In the 11th century, this first chapel was replaced by a Romanesque church. In 1047, Lambert II, Count of Leuven, and his wife Oda of Verdun, founded a chapter in this church, and organised the transportation to it of the relics of the martyr Saint Gudula, which were housed before then in Saint Gaugericus' Church on Saint-Géry Island (where today's Halles Saint-Géry/Sint-Gorikshallen are located). In 1072, the church was reconsecrated, probably following a fire.

At the end of the 12th century, a Romanesque avant-corps was added to the west of the nave. In the 13th century, Henry I, Duke of Brabant, ordered two round towers to be added to the church. His son, Henry II, Duke of Brabant, instructed the building of a Brabantine Gothic collegiate church in 1226. The choir was constructed between 1226 and 1276. The nave and transept date from the 14th and 16th centuries. The entire church took about 300 years to complete. The main structure was finalised just before Emperor Charles V's reign began in 1519.

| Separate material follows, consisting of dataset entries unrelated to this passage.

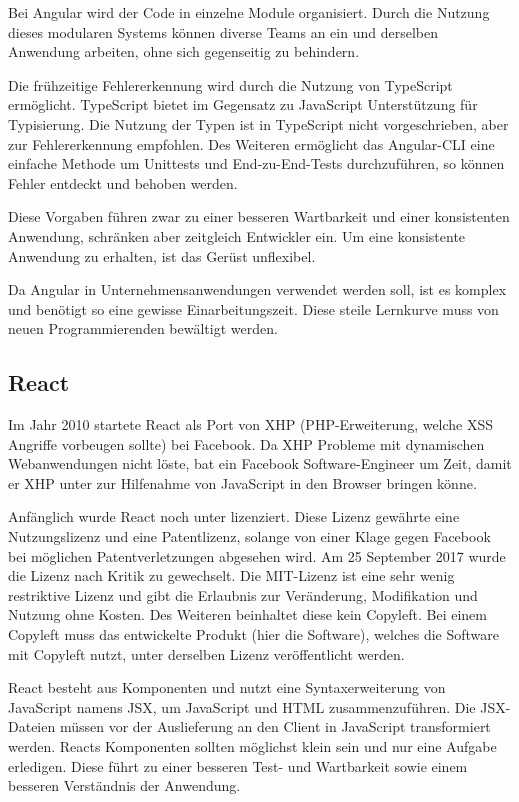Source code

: Bei Angular wird der Code in einzelne Module organisiert. Durch die Nutzung dieses modularen Systems können diverse Teams an ein und derselben Anwendung arbeiten, ohne sich gegenseitig zu behindern.

Die frühzeitige Fehlererkennung wird durch die Nutzung von TypeScript ermöglicht. TypeScript bietet im Gegensatz zu JavaScript Unterstützung für Typisierung. Die Nutzung der Typen ist in TypeScript nicht vorgeschrieben, aber zur Fehlererkennung empfohlen.
Des Weiteren ermöglicht das Angular-CLI eine einfache Methode um Unittests und End-zu-End-Tests durchzuführen, so können Fehler entdeckt und behoben werden. \cite{wahlinWesentlichenVorteileAngular2017}

Diese Vorgaben führen zwar zu einer besseren Wartbarkeit und einer konsistenten Anwendung, schränken aber zeitgleich Entwickler ein. Um eine konsistente Anwendung zu erhalten, ist das Gerüst unflexibel.

Da Angular in Unternehmensanwendungen verwendet werden soll, ist es komplex und benötigt so eine gewisse Einarbeitungszeit. Diese steile Lernkurve muss von neuen Programmierenden bewältigt werden. \cite{ventzkemediaAngularVsReact2018}

\subsection{React}
Im Jahr 2010 startete React als Port von XHP (PHP-Erweiterung, welche XSS Angriffe vorbeugen sollte) bei Facebook. Da XHP Probleme mit dynamischen Webanwendungen nicht löste, bat ein Facebook Software-Engineer um Zeit, damit er XHP unter zur Hilfenahme von JavaScript in den Browser bringen könne. \cite{dawsonJavaScriptHistoryHow2014}

Anfänglich wurde React noch unter  lizenziert. Diese Lizenz gewährte eine Nutzungslizenz und eine Patentlizenz, solange von einer Klage gegen Facebook bei möglichen Patentverletzungen abgesehen wird. Am 25 September 2017 wurde die Lizenz nach Kritik zu  gewechselt. \cite{kripalaniIfYouRe2017} \cite{larsonFacebookJustChanged2017} Die MIT-Lizenz ist eine sehr wenig restriktive Lizenz und gibt die Erlaubnis zur Veränderung, Modifikation und Nutzung ohne Kosten. Des Weiteren beinhaltet diese kein Copyleft. Bei einem Copyleft muss das entwickelte Produkt (hier die Software), welches die Software mit Copyleft nutzt, unter derselben Lizenz veröffentlicht werden. \cite{wehnerSoftwareUnterMIT2020}

React besteht aus Komponenten und nutzt eine Syntaxerweiterung von JavaScript namens JSX, um JavaScript und HTML zusammenzuführen. Die JSX-Dateien müssen vor der Auslieferung  an den Client in JavaScript transformiert werden. Reacts Komponenten sollten möglichst klein sein und nur eine Aufgabe erledigen. Diese führt zu einer besseren Test- und Wartbarkeit sowie einem besseren Verständnis der Anwendung.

In the 16th and 17th centuries, the church underwent several modifications, the most remarkable of which was the addition of some chapels: the Chapel of the Blessed Sacrament of the Miracle (1534–1539), the Chapel of Our Lady of Deliverance (1649–1655) and the Chapel of St. Mary Magdalen (also called the Maes Chapel) (1672–1675). On 6 June 1579, the collegiate church was pillaged and wrecked by Protestant Geuzen ("Beggars"), and Saint Gudula's relics were disinterred and scattered. In the 1790s, it also suffered looting and destruction by French revolutionaries known as the sans-culottes, including the loss of its original carillon.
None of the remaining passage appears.